#### [SUPPLIED RECORDS]
┄┄┄┄┄┄┄┄┄┄
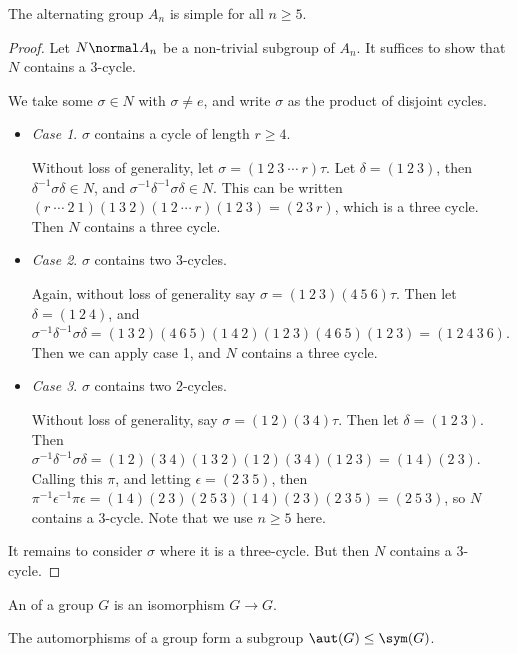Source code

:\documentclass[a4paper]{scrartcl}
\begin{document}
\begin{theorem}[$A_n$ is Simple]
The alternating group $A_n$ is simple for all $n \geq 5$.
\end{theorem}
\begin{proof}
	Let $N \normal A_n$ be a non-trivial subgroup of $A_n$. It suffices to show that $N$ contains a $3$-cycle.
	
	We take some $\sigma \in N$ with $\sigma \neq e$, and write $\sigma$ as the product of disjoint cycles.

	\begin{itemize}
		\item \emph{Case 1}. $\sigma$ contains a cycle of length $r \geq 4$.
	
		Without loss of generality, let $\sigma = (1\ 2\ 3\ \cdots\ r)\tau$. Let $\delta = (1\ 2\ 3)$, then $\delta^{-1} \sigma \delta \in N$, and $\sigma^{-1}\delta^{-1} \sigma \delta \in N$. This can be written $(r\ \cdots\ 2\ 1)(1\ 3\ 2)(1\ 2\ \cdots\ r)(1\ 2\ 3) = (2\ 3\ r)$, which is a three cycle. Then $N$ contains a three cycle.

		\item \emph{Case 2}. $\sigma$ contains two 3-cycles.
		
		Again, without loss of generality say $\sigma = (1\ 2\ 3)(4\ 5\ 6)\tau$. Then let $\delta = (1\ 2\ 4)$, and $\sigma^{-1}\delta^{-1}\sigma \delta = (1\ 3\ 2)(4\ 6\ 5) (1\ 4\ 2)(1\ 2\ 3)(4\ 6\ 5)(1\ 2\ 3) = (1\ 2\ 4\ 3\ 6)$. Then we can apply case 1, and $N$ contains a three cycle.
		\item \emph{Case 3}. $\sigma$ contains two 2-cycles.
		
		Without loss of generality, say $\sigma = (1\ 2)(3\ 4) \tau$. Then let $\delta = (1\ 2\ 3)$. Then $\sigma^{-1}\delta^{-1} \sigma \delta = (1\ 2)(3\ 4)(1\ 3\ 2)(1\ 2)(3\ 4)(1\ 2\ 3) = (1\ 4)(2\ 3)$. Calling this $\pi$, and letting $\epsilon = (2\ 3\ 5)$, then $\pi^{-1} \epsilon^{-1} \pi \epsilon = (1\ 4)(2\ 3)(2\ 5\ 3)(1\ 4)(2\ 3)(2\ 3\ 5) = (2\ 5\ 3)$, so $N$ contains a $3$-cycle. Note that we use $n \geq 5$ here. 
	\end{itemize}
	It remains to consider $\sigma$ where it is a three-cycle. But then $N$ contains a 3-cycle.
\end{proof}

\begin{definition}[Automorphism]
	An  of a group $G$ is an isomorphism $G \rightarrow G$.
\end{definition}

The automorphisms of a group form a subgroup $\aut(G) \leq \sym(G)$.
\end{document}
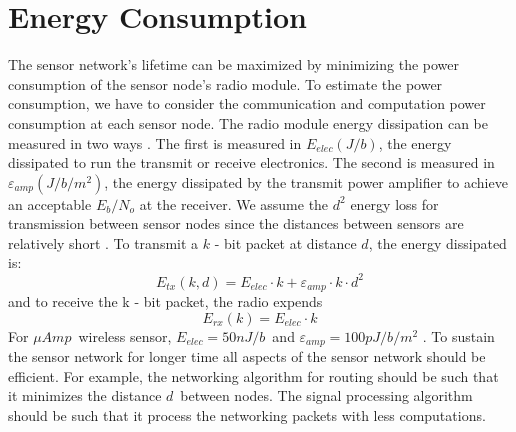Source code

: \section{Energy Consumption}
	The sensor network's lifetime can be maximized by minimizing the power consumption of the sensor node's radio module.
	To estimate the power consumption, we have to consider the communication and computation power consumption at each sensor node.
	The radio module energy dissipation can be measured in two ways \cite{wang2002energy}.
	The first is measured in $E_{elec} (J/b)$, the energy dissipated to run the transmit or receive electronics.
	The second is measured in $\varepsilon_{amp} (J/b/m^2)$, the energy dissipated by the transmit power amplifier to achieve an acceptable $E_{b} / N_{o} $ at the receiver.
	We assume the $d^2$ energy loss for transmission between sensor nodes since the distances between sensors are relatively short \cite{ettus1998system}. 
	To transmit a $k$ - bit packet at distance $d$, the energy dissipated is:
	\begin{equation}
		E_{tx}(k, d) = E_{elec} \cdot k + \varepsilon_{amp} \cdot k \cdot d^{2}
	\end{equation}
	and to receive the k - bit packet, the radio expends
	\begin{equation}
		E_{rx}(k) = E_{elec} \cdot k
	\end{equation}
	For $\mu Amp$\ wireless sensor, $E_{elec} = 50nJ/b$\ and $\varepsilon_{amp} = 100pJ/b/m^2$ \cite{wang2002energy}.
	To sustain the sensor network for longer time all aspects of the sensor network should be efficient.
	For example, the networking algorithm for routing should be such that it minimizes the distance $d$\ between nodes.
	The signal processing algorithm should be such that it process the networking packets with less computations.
┄┄┄┄┄┄┄┄┄┄
The result should be all the records, retyped exactly, with no pictures among them.

#### [THE ANSWER]
Source code

:\documentclass[a4paper]{scrartcl}
\begin{document}
\begin{theorem}[$A_n$ is Simple]
The alternating group $A_n$ is simple for all $n \geq 5$.
\end{theorem}
\begin{proof}
	Let $N \normal A_n$ be a non-trivial subgroup of $A_n$. It suffices to show that $N$ contains a $3$-cycle.
	
	We take some $\sigma \in N$ with $\sigma \neq e$, and write $\sigma$ as the product of disjoint cycles.

	\begin{itemize}
		\item \emph{Case 1}. $\sigma$ contains a cycle of length $r \geq 4$.
	
		Without loss of generality, let $\sigma = (1\ 2\ 3\ \cdots\ r)\tau$. Let $\delta = (1\ 2\ 3)$, then $\delta^{-1} \sigma \delta \in N$, and $\sigma^{-1}\delta^{-1} \sigma \delta \in N$. This can be written $(r\ \cdots\ 2\ 1)(1\ 3\ 2)(1\ 2\ \cdots\ r)(1\ 2\ 3) = (2\ 3\ r)$, which is a three cycle. Then $N$ contains a three cycle.

		\item \emph{Case 2}. $\sigma$ contains two 3-cycles.
		
		Again, without loss of generality say $\sigma = (1\ 2\ 3)(4\ 5\ 6)\tau$. Then let $\delta = (1\ 2\ 4)$, and $\sigma^{-1}\delta^{-1}\sigma \delta = (1\ 3\ 2)(4\ 6\ 5) (1\ 4\ 2)(1\ 2\ 3)(4\ 6\ 5)(1\ 2\ 3) = (1\ 2\ 4\ 3\ 6)$. Then we can apply case 1, and $N$ contains a three cycle.
		\item \emph{Case 3}. $\sigma$ contains two 2-cycles.
		
		Without loss of generality, say $\sigma = (1\ 2)(3\ 4) \tau$. Then let $\delta = (1\ 2\ 3)$. Then $\sigma^{-1}\delta^{-1} \sigma \delta = (1\ 2)(3\ 4)(1\ 3\ 2)(1\ 2)(3\ 4)(1\ 2\ 3) = (1\ 4)(2\ 3)$. Calling this $\pi$, and letting $\epsilon = (2\ 3\ 5)$, then $\pi^{-1} \epsilon^{-1} \pi \epsilon = (1\ 4)(2\ 3)(2\ 5\ 3)(1\ 4)(2\ 3)(2\ 3\ 5) = (2\ 5\ 3)$, so $N$ contains a $3$-cycle. Note that we use $n \geq 5$ here. 
	\end{itemize}
	It remains to consider $\sigma$ where it is a three-cycle. But then $N$ contains a 3-cycle.
\end{proof}

\begin{definition}[Automorphism]
	An  of a group $G$ is an isomorphism $G \rightarrow G$.
\end{definition}

The automorphisms of a group form a subgroup $\aut(G) \leq \sym(G)$.
\end{document}
Source code

: \section{Energy Consumption}
	The sensor network's lifetime can be maximized by minimizing the power consumption of the sensor node's radio module.
	To estimate the power consumption, we have to consider the communication and computation power consumption at each sensor node.
	The radio module energy dissipation can be measured in two ways \cite{wang2002energy}.
	The first is measured in $E_{elec} (J/b)$, the energy dissipated to run the transmit or receive electronics.
	The second is measured in $\varepsilon_{amp} (J/b/m^2)$, the energy dissipated by the transmit power amplifier to achieve an acceptable $E_{b} / N_{o} $ at the receiver.
	We assume the $d^2$ energy loss for transmission between sensor nodes since the distances between sensors are relatively short \cite{ettus1998system}. 
	To transmit a $k$ - bit packet at distance $d$, the energy dissipated is:
	\begin{equation}
		E_{tx}(k, d) = E_{elec} \cdot k + \varepsilon_{amp} \cdot k \cdot d^{2}
	\end{equation}
	and to receive the k - bit packet, the radio expends
	\begin{equation}
		E_{rx}(k) = E_{elec} \cdot k
	\end{equation}
	For $\mu Amp$\ wireless sensor, $E_{elec} = 50nJ/b$\ and $\varepsilon_{amp} = 100pJ/b/m^2$ \cite{wang2002energy}.
	To sustain the sensor network for longer time all aspects of the sensor network should be efficient.
	For example, the networking algorithm for routing should be such that it minimizes the distance $d$\ between nodes.
	The signal processing algorithm should be such that it process the networking packets with less computations.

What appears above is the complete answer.